I bought an old Sophos XG firewall for $20 and upgraded the memory to 4gb and installed Sophos Home firewall. So far, I'm out about $30. Separate AP because I have a server in the basement and put the AP in the center of our house.
30:00. You can use any thumb stick or SD card (if your router manages to have SD card reader) to use as storage trough Extroot, with the expense of having a permanently attach memory stick plugged into you device. I used to have those on my OpenWRT router and worked preddy well most of the time.
Tomato, OpenWRT, DDWRT, whatever open firmware is great. I ran really inexpensive routers as routers, AP's, managed switches for the better part of the last 20 years. I spent some time with Unifi but it wasn't as stable.
It was a great intro to network administration, and a good stepping off point to unifi, Mikrotik, Omada setups.
I use openwrt and ddwrt on very old routers to convert wired only devices to wireless and setup wireless bridges. I also use it for my home internet Wifi AP. They work great!
I work at a smaller regional ISP company as a technician. We are using our custom build of OpenWRT on routers that we sell to clients. I personally have this in care. We are using TP-Link Archer C6 v3.2 and when we started using OpenWRT instead of a stock firmware, since then, remote support is much easier. For example, even if client resets it, we can still log in and set it again for them, if client is not tech-savvy to configure it. Also it is secured much better than in stock and I love the option of classic linux shell access if needed
Definitely a nice cheap option for a router with much more capabilities than off the shelf routers or ISP provided routers. You make a good point about the pfsense/opnsense route, I recently built an opnsense router using an Lenovo M720Q paired with an Omada EAP-772 access point and total project cost was around $330.

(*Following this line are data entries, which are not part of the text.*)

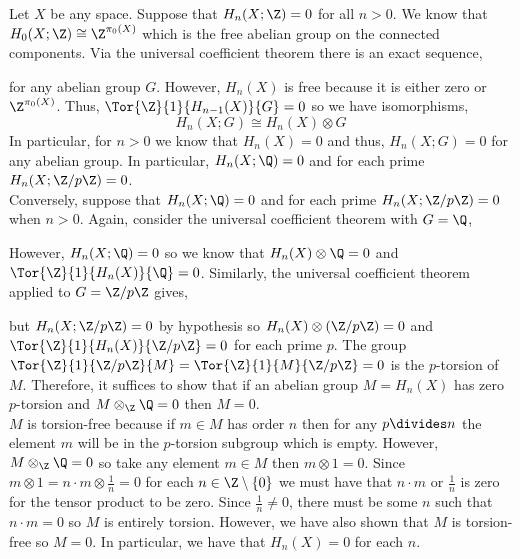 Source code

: \documentclass[12pt]{extarticle}
\begin{document}
Let $X$ be any space. Suppose that $H_n(X; \Z) = 0$ for all $n > 0$. We know that $H_0(X; \Z) \cong \Z^{\pi_0(X)}$ which is the free abelian group on the connected components. Via the universal coefficient theorem there is an exact sequence,
\begin{center}
\end{center} 
for any abelian group $G$. However, $H_n(X)$ is free because it is either zero or $\Z^{\pi_0(X)}$. Thus, $\Tor{\Z}{1}{H_{n-1}(X)}{G} = 0$ so we have isomorphisms,
\[ H_n(X ; G) \cong H_n(X) \otimes G\]
In particular, for $n > 0$ we know that $H_n(X) = 0$ and thus, $H_n(X ; G) = 0$ for any abelian group. In particular, $H_n(X; \Q) = 0$ and for each prime $H_n(X ; \Z / p \Z) = 0$. 
\bigskip\\
Conversely, 
suppose that $H_n(X ; \Q) = 0$ and for each prime $H_n(X ; \Z / p \Z) = 0$ when $n > 0$. Again, consider the universal coefficient theorem with $G = \Q$,
\begin{center}
\end{center} 
However, $H_n(X ; \Q) = 0$ so we know that $H_n(X) \otimes \Q = 0$ and $\Tor{\Z}{1}{H_n(X)}{\Q} = 0$. Similarly, the universal coefficient theorem applied to $G = \Z / p \Z$ gives, 
\begin{center}
\end{center} 
but $H_n(X ; \Z / p \Z) = 0$ by hypothesis so $H_n(X) \otimes (\Z / p \Z) = 0$ and $\Tor{\Z}{1}{H_n(X)}{\Z / p \Z} = 0$ for each prime $p$. The group  $\Tor{\Z}{1}{\Z / p \Z}{M} = \Tor{\Z}{1}{M}{\Z / p \Z} = 0$ is the $p$-torsion of $M$. Therefore, it suffices to show that if an abelian group $M = H_n(X)$ has zero $p$-torsion and $M \otimes_{\Z} \Q = 0$ then $M = 0$. 
\bigskip\\ 
$M$ is torsion-free because if $m \in M$ has order $n$ then for any $p \divides n$ the element $m$ will be in the $p$-torsion subgroup which is empty. However, $M \otimes_{\Z} \Q = 0$ so take any element $m \in M$ then $m \otimes 1 = 0$. Since $m \otimes 1 = n \cdot m \otimes \frac{1}{n} = 0$ for each $n \in \Z \setminus \{0\}$ we must have that $n \cdot m$ or $\frac{1}{n}$ is zero for the tensor product to be zero. Since $\frac{1}{n} \neq 0$, there must be some $n$ such that $n \cdot m = 0$ so $M$ is entirely torsion. However, we have also shown that $M$ is torsion-free so $M = 0$. In particular, we have that $H_n(X) = 0$ for each $n$. 
\end{document}
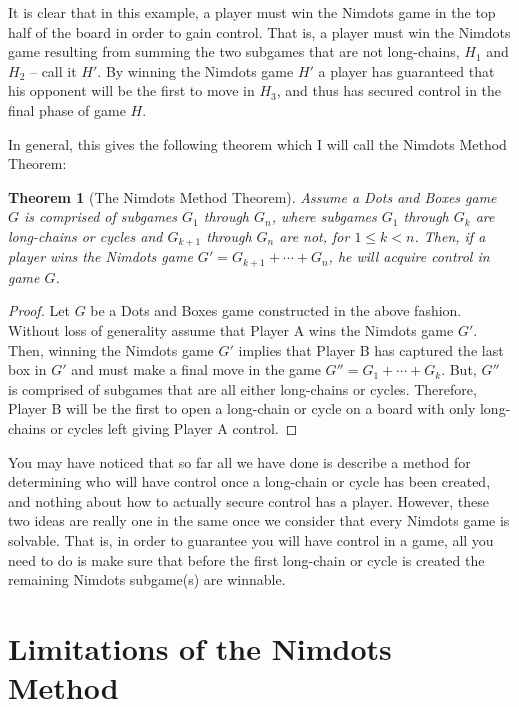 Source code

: \documentclass[12pt,twoside]{reedthesis}
\newtheorem{theorem}{Theorem}
\begin{document}
It is clear that in this example, a player must win the Nimdots game in the top half of the board in order to gain control.  That is, a player must win the Nimdots game resulting from summing the two subgames that are not long-chains, $H_1$ and $H_2$ -- call it $H'$.  By winning the Nimdots game $H'$ a player has guaranteed that his opponent will be the first to move in $H_3$, and thus has secured control in the final phase of game $H$.

In general, this gives the following theorem which I will call the Nimdots Method Theorem:

\begin{theorem}[The Nimdots Method Theorem]
Assume a Dots and Boxes game $G$ is comprised of subgames $G_1$ through $G_n$, where subgames $G_1$ through $G_k$ are long-chains or cycles and $G_{k+1}$ through $G_n$ are not, for $1 \leq k < n$.  Then, if a player wins the Nimdots game $G'=G_{k+1}+\cdots+G_n$, he will acquire control in game $G$.
\end{theorem}

\begin{proof}
Let $G$ be a Dots and Boxes game constructed in the above fashion.  Without loss of generality assume that Player A wins the Nimdots game $G'$.  Then, winning the Nimdots game $G'$ implies that Player B has captured the last box in $G'$ and must make a final move in the game $G''=G_1+\cdots+G_k$.  But, $G''$ is comprised of subgames that are all either long-chains or cycles.  Therefore, Player B will be the first to open a long-chain or cycle on a board with only long-chains or cycles left giving Player A control.
\end{proof}

You may have noticed that so far all we have done is describe a method for determining who will have control once a long-chain or cycle has been created, and nothing about how to actually secure control has a player.  However, these two ideas are really one in the same once we consider that every Nimdots game is solvable.  That is, in order to guarantee you will have control in a game, all you need to do is make sure that before the first long-chain or cycle is created the remaining Nimdots subgame(s) are winnable.  


\newpage
\section{Limitations of the Nimdots Method}
\end{document}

OpenWRT is fantastic, I've deployed everywhere from core firewalls to edge WAPs and wireless PtP and PtMP setups. It's never let me down!
Must have lucky hardware. Its hit or miss with most people.
What devices are you talking about?
BananaPi BPI-R3.
Has OpenWRT support. 2.5gbit SFP ports WiFi6 and 2gb RAM with 8gb eMMC storage!
Can do 1600mbits in close proximity with a modern phone and you can run Docker on the Router itself!
The BPI-R4 is even better with 10gbit SFP+, but no working WiFi7 yet on that device. Might take another few months.
I'm planning on buying a bpi-R4 as my router. Are those things as good as they look on paper?
I don't need WiFi on it, I'm using access points for that.
@@Guillaurent If you dont need the WiFi, yes.
I've played around with OpenWRT back in the day, had it installed on a couple of Linksys WRT54G series routers. Haven't used it in quite a while though and wanted to re-acquaint myself with the system and see if there was anything that was different from the way things used to be. Great video! You may have convinced me to try and find a refurbished commercial router for cheap and play around with OpenWRT again.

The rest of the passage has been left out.